His wound still ached, but that wasn’t what angered him. It was the games Erish played, using people’s lives as her pawns. “If you weren’t Ambrose’s consort, I’d rip you in half.”
“If that’s what it will take to get your hands on me…” She crossed her arms, pouting over Alice’s corpse. “Don’t be angry with me. I only killed her because she made me jealous. You’re the perfect match for me. As an incubus, your abilities as a lover are legendary, but you’re human enough for me to feed from. You should lead Lilinor, not Ambrose. I know you mute your abilities around others. You are capable of terrifying power. I know your lineage, Caine Mountfort.”
In her breathtaking coldness, he recognized a glimmer of himself. This was the awful truth about demons like them—they reveled in death.
Still, that thought didn’t stop him from seething with fury, and he had to restrain himself from ripping her heart out. “Get out of here, Erish.”
“You and I are the same, Caine.” She pulled open her black dress, standing naked before him. Even through his wrath, he couldn’t stop his eyes from lingering over her perfect golden skin, taking in each of her curves. There was a reason men had started wars over Erish, why the citizens of ancient Ur had worshipped her as a goddess.
She stepped over Alice’s body, fixing her amber eyes on him. When she stood just inches from him, she reached down, pulling a blade from his belt.
“Like I said, you and I are the same, Caine.” Her fingers stroked the hilt, entrancing him with each of her delicate movements. “If we don’t enslave humans, they’ll enslave us. You should know that better than anyone. But you and I were born to control them with our divine beauty. Like this fine blade of yours, we bring them elegance and death, all in one sublime gift. It’s better than the ugly, fetid death most human bodies endure, festering from cancers or diseased hearts.”

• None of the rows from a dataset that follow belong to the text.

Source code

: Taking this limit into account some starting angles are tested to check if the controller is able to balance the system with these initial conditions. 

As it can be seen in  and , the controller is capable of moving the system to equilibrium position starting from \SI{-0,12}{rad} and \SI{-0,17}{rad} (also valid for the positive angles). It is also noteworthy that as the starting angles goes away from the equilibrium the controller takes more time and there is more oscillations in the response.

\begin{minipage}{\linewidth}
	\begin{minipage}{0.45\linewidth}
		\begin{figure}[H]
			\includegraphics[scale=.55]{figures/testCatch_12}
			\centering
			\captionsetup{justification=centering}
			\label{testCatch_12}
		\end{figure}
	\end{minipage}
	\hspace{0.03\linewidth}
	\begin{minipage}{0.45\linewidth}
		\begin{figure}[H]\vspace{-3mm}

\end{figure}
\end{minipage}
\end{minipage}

She slid the blade back into its scabbard, and her fingers lingered over his thighs. “Humans are meant to serve us. And when they defy us, we will slaughter them like the animals they are. I know what Ambrose has planned with the two human females, and I don’t like it. We don’t need their help.”
Her hand slid up his chest and curled around the back of his neck. Her breath warmed his throat.

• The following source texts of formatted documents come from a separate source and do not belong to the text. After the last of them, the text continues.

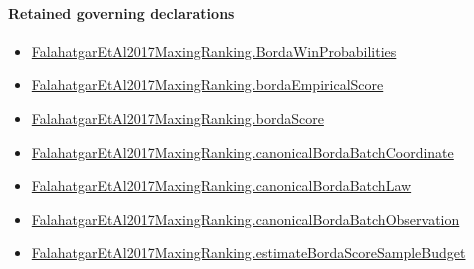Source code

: \documentclass[10pt]{article}
\begin{document}
\paragraph{Retained governing declarations}
\begin{itemize}\raggedright
\item \hyperlink{paper-prerequisite-5ac1483a89567450}{Falahatgar\allowbreak{}Et\allowbreak{}Al2017\allowbreak{}Maxing\allowbreak{}Ranking.\allowbreak{}Borda\allowbreak{}Win\allowbreak{}Probabilities}
\item \hyperlink{paper-prerequisite-2a72291ebc16ccb3}{Falahatgar\allowbreak{}Et\allowbreak{}Al2017\allowbreak{}Maxing\allowbreak{}Ranking.\allowbreak{}borda\allowbreak{}Empirical\allowbreak{}Score}
\item \hyperlink{paper-prerequisite-671eb60c445d7522}{Falahatgar\allowbreak{}Et\allowbreak{}Al2017\allowbreak{}Maxing\allowbreak{}Ranking.\allowbreak{}borda\allowbreak{}Score}
\item \hyperlink{governing-declaration-8edb67932b6e00e4}{Falahatgar\allowbreak{}Et\allowbreak{}Al2017\allowbreak{}Maxing\allowbreak{}Ranking.\allowbreak{}canonical\allowbreak{}Borda\allowbreak{}Batch\allowbreak{}Coordinate}
\item \hyperlink{governing-declaration-bc3edfccbf4be274}{Falahatgar\allowbreak{}Et\allowbreak{}Al2017\allowbreak{}Maxing\allowbreak{}Ranking.\allowbreak{}canonical\allowbreak{}Borda\allowbreak{}Batch\allowbreak{}Law}
\item \hyperlink{governing-declaration-68260ae3aff5e5e0}{Falahatgar\allowbreak{}Et\allowbreak{}Al2017\allowbreak{}Maxing\allowbreak{}Ranking.\allowbreak{}canonical\allowbreak{}Borda\allowbreak{}Batch\allowbreak{}Observation}
\item \hyperlink{paper-prerequisite-97e9bef8b2d861bf}{Falahatgar\allowbreak{}Et\allowbreak{}Al2017\allowbreak{}Maxing\allowbreak{}Ranking.\allowbreak{}estimate\allowbreak{}Borda\allowbreak{}Score\allowbreak{}Sample\allowbreak{}Budget}
\end{itemize}
\end{document}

“I’m half-human,” he reminded her. “Does that make me half-animal?”
“Your demon side is so much stronger. You just need to overcome your humanity. I know slaughter secretly thrills you. You crave complete control over humans. Unlike the vampires, you and I can walk in the light, and with the blood that flows through your veins… You deserve to rule this city, and the other kingdoms of night.”

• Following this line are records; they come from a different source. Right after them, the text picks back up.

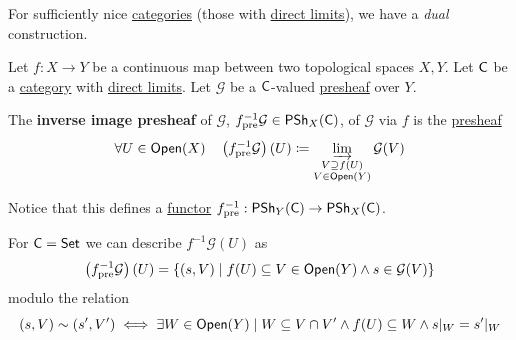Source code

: \documentclass[../../../main]{subfiles}
\begin{document}
For sufficiently nice \hyperref[def:category]{categories} (those with \hyperref[def:direct-limit]{direct limits}), we have a \textit{dual} construction.
\begin{definition} \label{def:inverse-image-presheaf}
  Let \(f: X \to Y\) be a continuous map between two topological spaces \(X, Y\).
  Let \(\category{C}\) be a \hyperref[def:category]{category} with \hyperref[def:direct-limit]{direct limits}.
  Let \(\mathcal{G}\) be a \(\category{C}\)-valued \hyperref[def:presheaf]{presheaf} over \(Y\).

  The \textbf{inverse image presheaf} of \(\mathcal{G}\), \(f_{\operatorname{pre}}^{-1}\mathcal{G} \in \PSh_{X}(\category{C})\), of \(\mathcal{G}\) via \(f\) is the \hyperref[def:presheaf]{presheaf}
  \begin{equation*}
    \forall U \in \Open(X) \quad \left( f_{\operatorname{pre}}^{-1}\mathcal{G} \right)(U) \coloneq \varinjlim_{\substack{V \supseteq f(U) \\ V \in \Open(Y) }} \mathcal{G}(V)
  \end{equation*}

  Notice that this defines a \hyperref[def:functor]{functor} \(f_{\operatorname{pre}}^{-1}: \PSh_{Y}(\category{C}) \to \PSh_{X}(\category{C})\).
\end{definition}

\begin{remark} \label{remark:inverse-image-presheaf-set}
  For \(\category{C} = \Set\) we can describe \(f^{-1}\mathcal{G}(U)\) as
  \begin{equation*}
    \left( f_{\operatorname{pre}}^{-1} \mathcal{G} \right)(U) = \{ (s, V) \mid f(U) \subseteq V \in \Open(Y) \land s \in \mathcal{G}(V) \}
  \end{equation*}
  modulo the relation
  \begin{equation*}
    (s, V) \sim (s', V') \iff \exists W \in \Open(Y) \mid W \subseteq V \cap V' \land f(U) \subseteq W \land s|_{W} = s'|_{W}
  \end{equation*}
\end{remark}
\end{document}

“I have no desire to sit in a throne room, wearing a crown.” Not only was he standing here with Ambrose’s naked consort, thinking about running his hands over her hips, but now he was listening to treason, too. He forced himself to think of how succubi looked before they fed—like withered hags. He tore his eyes away from Erish to stare at the broken corpse on his floor. At the sight of the girl’s slackened jaw, the lust flowed right out of him.
He pulled Erish’s hands off him. Part of him wanted to fling her across the room, but he knew better than to provoke her rage.
“I’m loyal to Ambrose. Without him, I’d be dead.” If she thought she could make him into her toy the way she wanted to enslave humans, she was gravely mistaken. “That is the last time I will indulge one of your jealous rages, Erish. And I will not permit a traitor to remain by Ambrose’s side.”
Pink tinged her cheeks. “Do not threaten me, Caine. You belong to me. You don’t need these human twins, and they are not your equals. I know the temptations that humans hold for incubi, but if you take one of them as your lover, you can expect her to die a long, slow death at my hands. Are we clear?”
What the hells was she talking about? “Erish.” You raving lunatic. “I could not conceive of a less likely scenario. I want nothing to do with them.” He shoved her away and stepped over Alice’s corpse to stalk through the halls of Ninlil.
His chest still throbbed with hunger for the touch of a human woman.
CHAPTER 4
Rain soaked Caine’s clothes as he stalked across the Thorndike campus, cloaked by invisibility. Yellow streetlights dazzled off the puddles in front of the old Victorian houses, and rhythmic music pulsed through the frat house walls.
As he skulked past the rickety houses, he tried to forget the image of Alice’s broken corpse on his floor. He wasn’t sure what bothered him more—that Erish had murdered an innocent woman right in front of him, or that she’d forced him to stand by and watch, helplessly, for the second time that day.